*Task objective*. Print, word for word, the opening line of the data below and every line after it through the line that contains "- **Snapshot**: Save", but not the pictures.

*Exercise data*.
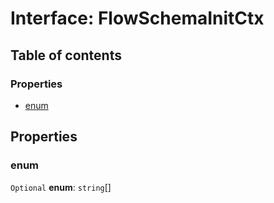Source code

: # Interface: FlowSchemaInitCtx

## Table of contents

### Properties

* [enum](/en/auto-docs/type-editor/interfaces/FlowSchemaInitCtx.md#enum)

## Properties

### enum

`Optional` **enum**: `string`\[]
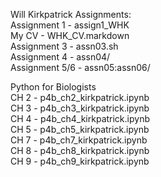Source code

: Will Kirkpatrick Assignments:<br>
Assignment 1 - assign1_WHK<br>
My CV - WHK_CV.markdown<br>
Assignment 3 -  assn03.sh<br>
Assignment 4 - assn04/<br>
Assignment 5/6 - assn05:assn06/

Python for Biologists<br>
CH 2 - p4b_ch2_kirkpatrick.ipynb<br>
CH 3 - p4b_ch3_kirkpatrick.ipynb<br>
CH 4 - p4b_ch4_kirkpatrick.ipynb<br>
CH 5 - p4b_ch5_kirkpatrick.ipynb<br>
CH 7 - p4b_ch7_kirkpatrick.ipynb<br>
CH 8 - p4b_ch8_kirkpatrick.ipynb<br>
CH 9 - p4b_ch9_kirkpatrick.ipynb<br>
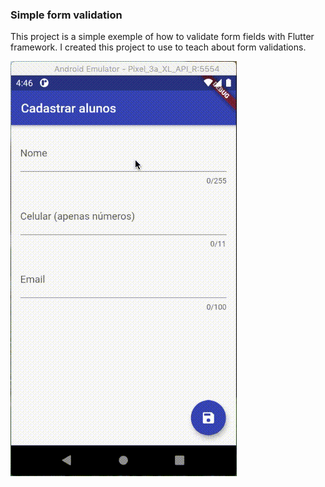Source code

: ### Simple form validation ###

This project is a simple exemple of how to validate form fields with Flutter framework.
I created this project to use to teach about form validations.


![Image](form_validation.gif)

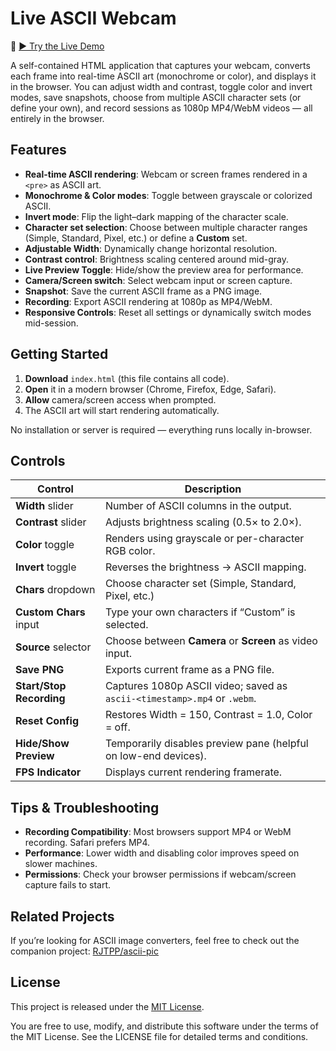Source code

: # Live ASCII Webcam

🎥 [▶ Try the Live Demo](https://rjtpp.github.io/ascii-cam/)

A self-contained HTML application that captures your webcam, converts each frame into real-time ASCII art (monochrome or color), and displays it in the browser. You can adjust width and contrast, toggle color and invert modes, save snapshots, choose from multiple ASCII character sets (or define your own), and record sessions as 1080p MP4/WebM videos — all entirely in the browser.

## Features

- **Real-time ASCII rendering**: Webcam or screen frames rendered in a `<pre>` as ASCII art.
- **Monochrome & Color modes**: Toggle between grayscale or colorized ASCII.
- **Invert mode**: Flip the light–dark mapping of the character scale.
- **Character set selection**: Choose between multiple character ranges (Simple, Standard, Pixel, etc.) or define a **Custom** set.
- **Adjustable Width**: Dynamically change horizontal resolution.
- **Contrast control**: Brightness scaling centered around mid-gray.
- **Live Preview Toggle**: Hide/show the preview area for performance.
- **Camera/Screen switch**: Select webcam input or screen capture.
- **Snapshot**: Save the current ASCII frame as a PNG image.
- **Recording**: Export ASCII rendering at 1080p as MP4/WebM.
- **Responsive Controls**: Reset all settings or dynamically switch modes mid-session.

## Getting Started

1. **Download** `index.html` (this file contains all code).
2. **Open** it in a modern browser (Chrome, Firefox, Edge, Safari).
3. **Allow** camera/screen access when prompted.
4. The ASCII art will start rendering automatically.

No installation or server is required — everything runs locally in-browser.

## Controls

| Control                  | Description                                                                 |
| ------------------------ | --------------------------------------------------------------------------- |
| **Width** slider         | Number of ASCII columns in the output.                                      |
| **Contrast** slider      | Adjusts brightness scaling (0.5× to 2.0×).                                   |
| **Color** toggle         | Renders using grayscale or per-character RGB color.                         |
| **Invert** toggle        | Reverses the brightness → ASCII mapping.                                    |
| **Chars** dropdown       | Choose character set (Simple, Standard, Pixel, etc.)                        |
| **Custom Chars** input   | Type your own characters if “Custom” is selected.                           |
| **Source** selector      | Choose between **Camera** or **Screen** as video input.                     |
| **Save PNG**             | Exports current frame as a PNG file.                                        |
| **Start/Stop Recording** | Captures 1080p ASCII video; saved as `ascii-<timestamp>.mp4` or `.webm`.   |
| **Reset Config**         | Restores Width = 150, Contrast = 1.0, Color = off.                          |
| **Hide/Show Preview**    | Temporarily disables preview pane (helpful on low-end devices).             |
| **FPS Indicator**        | Displays current rendering framerate.                                       |

## Tips & Troubleshooting

- **Recording Compatibility**: Most browsers support MP4 or WebM recording. Safari prefers MP4.
- **Performance**: Lower width and disabling color improves speed on slower machines.
- **Permissions**: Check your browser permissions if webcam/screen capture fails to start.

## Related Projects

If you’re looking for ASCII image converters, feel free to check out the companion project: [RJTPP/ascii-pic](https://github.com/rjtpp/ascii-pic)

## License

This project is released under the [MIT License](LICENSE).

You are free to use, modify, and distribute this software under the terms of the MIT License. See the LICENSE file for detailed terms and conditions.
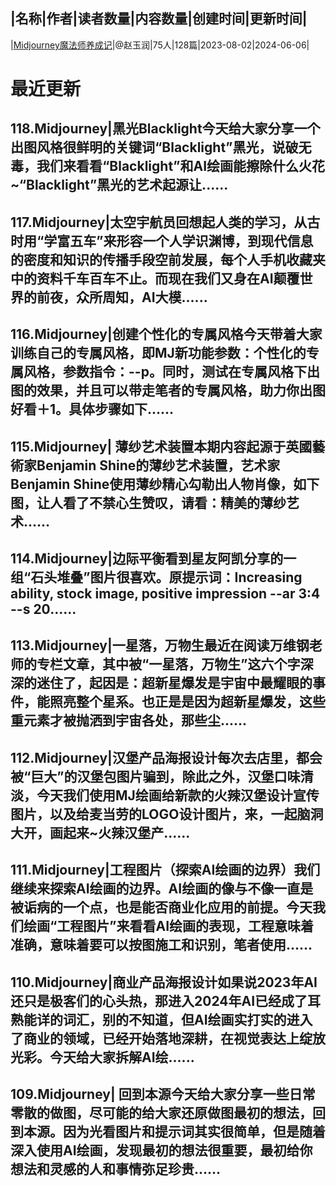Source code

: |名称|作者|读者数量|内容数量|创建时间|更新时间|
---
|[Midjourney魔法师养成记](https://xiaobot.net/p/ZyrAI?refer=0b133df9-27dc-423b-8101-639049001c13)|@赵玉润|75人|128篇|2023-08-02|2024-06-06|

# 最近更新
## 118.Midjourney|黑光Blacklight今天给大家分享一个出图风格很鲜明的关键词“Blacklight”黑光，说破无毒，我们来看看“Blacklight”和AI绘画能擦除什么火花~“Blacklight”黑光的艺术起源让......
## 117.Midjourney|太空宇航员回想起人类的学习，从古时用“学富五车”来形容一个人学识渊博，到现代信息的密度和知识的传播手段空前发展，每个人手机收藏夹中的资料千车百车不止。而现在我们又身在AI颠覆世界的前夜，众所周知，AI大模......
## 116.Midjourney|创建个性化的专属风格今天带着大家训练自己的专属风格，即MJ新功能参数：个性化的专属风格，参数指令：--p。同时，测试在专属风格下出图的效果，并且可以带走笔者的专属风格，助力你出图好看＋1。具体步骤如下......
## 115.Midjourney| 薄纱艺术装置本期内容起源于英國藝術家Benjamin Shine的薄纱艺术装置，艺术家Benjamin Shine使用薄纱精心勾勒出人物肖像，如下图，让人看了不禁心生赞叹，请看：精美的薄纱艺术......
## 114.Midjourney|边际平衡看到星友阿凯分享的一组“石头堆叠”图片很喜欢。原提示词：Increasing ability, stock image, positive impression --ar 3:4 --s 20......
## 113.Midjourney|一星落，万物生最近在阅读万维钢老师的专栏文章，其中被“一星落，万物生”这六个字深深的迷住了，起因是：超新星爆发是宇宙中最耀眼的事件，能照亮整个星系。也正是是因为超新星爆发，这些重元素才被抛洒到宇宙各处，那些尘......
## 112.Midjourney|汉堡产品海报设计每次去店里，都会被“巨大”的汉堡包图片骗到，除此之外，汉堡口味清淡，今天我们使用MJ绘画给新款的火辣汉堡设计宣传图片，以及给麦当劳的LOGO设计图片，来，一起脑洞大开，画起来~火辣汉堡产......
## 111.Midjourney|工程图片（探索AI绘画的边界）我们继续来探索AI绘画的边界。AI绘画的像与不像一直是被诟病的一个点，也是能否商业化应用的前提。今天我们绘画“工程图片”来看看AI绘画的表现，工程意味着准确，意味着要可以按图施工和识别，笔者使用......
## 110.Midjourney|商业产品海报设计如果说2023年AI还只是极客们的心头热，那进入2024年AI已经成了耳熟能详的词汇，别的不知道，但AI绘画实打实的进入了商业的领域，已经开始落地深耕，在视觉表达上绽放光彩。今天给大家拆解AI绘......
## 109.Midjourney| 回到本源今天给大家分享一些日常零散的做图，尽可能的给大家还原做图最初的想法，回到本源。因为光看图片和提示词其实很简单，但是随着深入使用AI绘画，发现最初的想法很重要，最初给你想法和灵感的人和事情弥足珍贵......

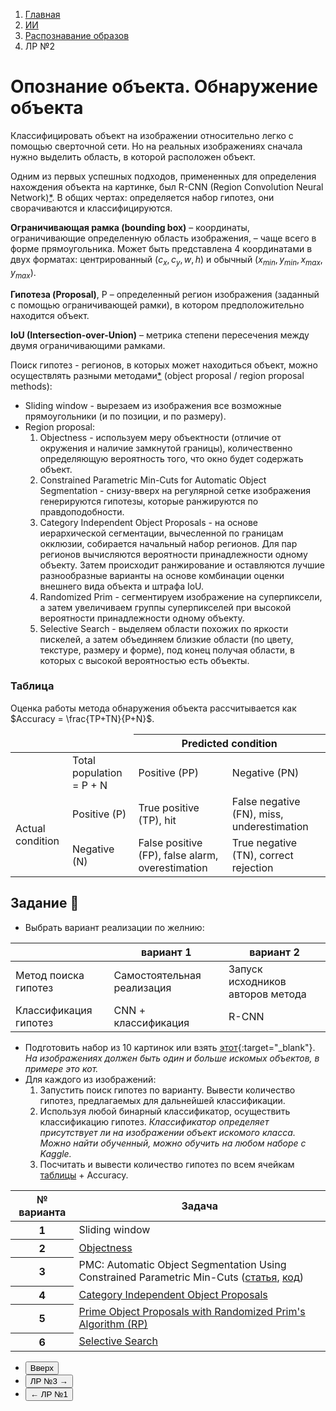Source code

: <ol class="breadcrumb">
  <li class="breadcrumb-item"><a href="{{ site.baseurl }}">Главная</a></li>
  <li class="breadcrumb-item"><a href="{{ site.baseurl }}/artificial-intelligence/index.html">ИИ</a></li>
  <li class="breadcrumb-item"><a href="{{ site.baseurl }}/artificial-intelligence/pattern-recognition/index.html">Распознавание образов</a></li>
  <li class="breadcrumb-item active">ЛР №2</li>
</ol>

<nav>
  <ul></ul>
</nav>


# Опознание объекта. Обнаружение объекта

Классифицировать объект на изображении относительно легко с помощью сверточной сети.
Но на реальных изображениях сначала нужно выделить область, в которой расположен объект.

Одним из первых успешных подходов, примененных для определения нахождения объекта на картинке, был R-CNN (Region Convolution Neural Network)[*](https://habr.com/ru/companies/jetinfosystems/articles/498294/). В общих чертах: определяется набор гипотез, они сворачиваются и классифицируются.

**Ограничивающая рамка (bounding box)** – координаты, ограничивающие определенную область изображения, – чаще всего в форме прямоугольника. Может быть представлена 4 координатами в двух форматах: центрированный $(c_{x},c_{y},w,h)$ и обычный $(x_{min},y_{min},x_{max},y_{max})$.

**Гипотеза (Proposal)**, P – определенный регион изображения (заданный с помощью ограничивающей рамки), в котором предположительно находится объект.

**IoU (Intersection-over-Union)** – метрика степени пересечения между двумя ограничивающими рамками.


Поиск гипотез - регионов, в которых может находиться объект, можно осуществлять разными методами[*](https://learnopencv.com/selective-search-for-object-detection-cpp-python/) (object proposal / region proposal methods):

* Sliding window - вырезаем из изображения все возможные прямоугольники (и по позиции, и по размеру).
* Region proposal:
  1. Objectness - используем меру объектности (отличие от окружения и наличие замкнутой границы), количественно определяющую вероятность того, что окно будет содержать объект.
  2. Constrained Parametric Min-Cuts for Automatic Object Segmentation - снизу-вверх на регулярной сетке изображения генерируются гипотезы, которые ранжируются по правдоподобности.
  3. Category Independent Object Proposals - на основе иерархической сегментации, вычесленной по границам окклюзии, собирается начальный набор регионов. Для пар регионов вычисляются вероятности принадлежности одному объекту. Затем происходит ранжирование и оставляются лучшие разнообразные варианты на основе комбинации оценки внешнего вида объекта и штрафа IoU.
  4. Randomized Prim - сегментируем изображение на суперпиксели, а затем увеличиваем группы суперпикселей при высокой вероятности принадлежности одному объекту.
  5. Selective Search - выделяем области похожих по яркости пискелей, а затем объединяем близкие области (по цвету, текстуре, размеру и форме), под конец получая области, в которых с высокой вероятностью есть объекты.


### Таблица

Оценка работы метода обнаружения объекта рассчитывается как $Accuracy = \frac{TP+TN}{P+N}$.

<div class="table-responsive">
<table class="table table-hover border-primary table-bordered">
  <thead>
    <tr>
      <td></td>
      <td></td>
      <th scope="col" colspan="2" class="table-dark">Predicted condition</th>
    </tr>
  </thead>
  <tbody>
    <tr>
      <td></td>
      <td>Total population = P + N</td>
      <td class="table-primary">Positive (PP)</td>
      <td class="table-primary">Negative (PN)</td>
    </tr>
    <tr>
      <td rowspan="2" class="table-dark">Actual condition</td>
      <td class="table-primary">Positive (P)</td>
      <td>True positive (TP), hit</td>
      <td>False negative (FN), miss, underestimation</td>
    </tr>
    <tr>
      <td class="table-primary">Negative (N)</td>
      <td>False positive (FP), false alarm, overestimation</td>
      <td>True negative (TN), correct rejection</td>
    </tr>
   </tbody>
</table>
</div>

## Задание 👾

* Выбрать вариант реализации по желнию:

<div class="table-responsive">
<table class="table table-hover border-primary table-bordered">
  <thead>
    <tr class="table-dark">
      <th scope="col"></th>
      <th scope="col">вариант 1</th>
      <th scope="col">вариант 2</th>
    </tr>
  </thead>
  <tbody>
    <tr>
      <td>Метод поиска гипотез</td>
      <td>Самостоятельная реализация</td>
      <td>Запуск исходников авторов метода</td>
    </tr>
    <tr>
      <td>Классификация гипотез</td>
      <td>CNN + классификация</td>
      <td>R-CNN</td>
    </tr>
   </tbody>
</table>
</div>

* Подготовить набор из 10 картинок или взять [этот](https://disk.yandex.ru/d/aj4nMMZrYYtGZQ){:target="_blank"}. *На изображениях должен быть один и больше искомых объектов, в примере это кот.*
* Для каждого из изображений:
  1. Запустить поиск гипотез по варианту. Вывести количество гипотез, предлагаемых для дальнейшей классификации.
  2. Используя любой бинарный классификатор, осуществить классификацию гипотез. *Классификатор определяет присутствует ли на изображении объект искомого класса. Можно найти обученный, можно обучить на любом наборе с Kaggle.*
  3. Посчитать и вывести количество гипотез по всем ячейкам [таблицы](#таблица) + Accuracy.

<div class="table-responsive">
<table class="table table-hover border-primary  table-bordered ">
  <thead>
    <tr class="table-dark">
      <th scope="col">№ варианта</th>
      <th scope="col">Задача</th>
    </tr>
  </thead>
  <tbody>
    <tr>
      <th scope="row">1</th>
      <td>Sliding window</td>
    </tr>
    <tr>
      <th scope="row">2</th>
      <td><a href="https://calvin-vision.net/bigstuff/objectness/"  target="_blank">Objectness</a></td>
    </tr>
    <tr>
      <th scope="row">3</th>
      <td>PMC: Automatic Object Segmentation Using
Constrained Parametric Min-Cuts (<a href="https://www.cs.jhu.edu/~ayuille/JHUcourses/VisionAsBayesianInference2022/10/CPMC_Carreira_PAMI_2012.pdf"  target="_blank">статья</a>, <a href="https://github.com/m1ha1f/cpmc"  target="_blank">код</a>)</td>
    </tr>
    <tr>
      <th scope="row">4</th>
      <td><a href="https://vision.cs.uiuc.edu/proposals/" target="_blank">Category Independent Object Proposals</a></td>
    </tr>
    <tr>
      <th scope="row">5</th>
      <td><a href="https://github.com/smanenfr/rp#rp" target="_blank">Prime Object Proposals with Randomized Prim's Algorithm (RP)</a></td>
    </tr>
    <tr>
      <th scope="row">6</th>
      <td><a href="https://www.koen.me/research/selectivesearch/"  target="_blank">Selective Search</a></td>
    </tr>
   </tbody>
</table>
</div>

<div class="row">
  <div class="col-lg-12">
    <ul class="list-unstyled">
      <li class="float-end">
        <button type="button" class="btn btn-outline-primary" onclick="window.location.href='#опознание-объекта-обнаружение-объекта';">Вверх</button>
      </li>
      <li  class="float-end">
       <button type="button" class="btn btn-primary" onclick="window.location.href='{{ site.baseurl }}/artificial-intelligence/pattern-recognition/labs/lab3.html';">ЛР №3 →</button>
     </li>
      <li>
        <button type="button" class="btn btn-primary" onclick="window.location.href='{{ site.baseurl }}/artificial-intelligence/pattern-recognition/labs/lab1.html';">← ЛР №1</button>
      </li>
    </ul>
  </div>
</div>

*Answer box*.
Source code

: # Interface: FlowSchemaInitCtx

## Table of contents

### Properties

* [enum](/en/auto-docs/type-editor/interfaces/FlowSchemaInitCtx.md#enum)

## Properties

### enum

`Optional` **enum**: `string`\[]
Source code

: Will Kirkpatrick Assignments:<br>
Assignment 1 - assign1_WHK<br>
My CV - WHK_CV.markdown<br>
Assignment 3 -  assn03.sh<br>
Assignment 4 - assn04/<br>
Assignment 5/6 - assn05:assn06/

Python for Biologists<br>
CH 2 - p4b_ch2_kirkpatrick.ipynb<br>
CH 3 - p4b_ch3_kirkpatrick.ipynb<br>
CH 4 - p4b_ch4_kirkpatrick.ipynb<br>
CH 5 - p4b_ch5_kirkpatrick.ipynb<br>
CH 7 - p4b_ch7_kirkpatrick.ipynb<br>
CH 8 - p4b_ch8_kirkpatrick.ipynb<br>
CH 9 - p4b_ch9_kirkpatrick.ipynb<br>
Source code

: ### Simple form validation ###

This project is a simple exemple of how to validate form fields with Flutter framework.
I created this project to use to teach about form validations.


![Image](form_validation.gif)

Source code

: # Live ASCII Webcam

🎥 [▶ Try the Live Demo](https://rjtpp.github.io/ascii-cam/)

A self-contained HTML application that captures your webcam, converts each frame into real-time ASCII art (monochrome or color), and displays it in the browser. You can adjust width and contrast, toggle color and invert modes, save snapshots, choose from multiple ASCII character sets (or define your own), and record sessions as 1080p MP4/WebM videos — all entirely in the browser.

## Features

- **Real-time ASCII rendering**: Webcam or screen frames rendered in a `<pre>` as ASCII art.
- **Monochrome & Color modes**: Toggle between grayscale or colorized ASCII.
- **Invert mode**: Flip the light–dark mapping of the character scale.
- **Character set selection**: Choose between multiple character ranges (Simple, Standard, Pixel, etc.) or define a **Custom** set.
- **Adjustable Width**: Dynamically change horizontal resolution.
- **Contrast control**: Brightness scaling centered around mid-gray.
- **Live Preview Toggle**: Hide/show the preview area for performance.
- **Camera/Screen switch**: Select webcam input or screen capture.
- **Snapshot**: Save the current ASCII frame as a PNG image.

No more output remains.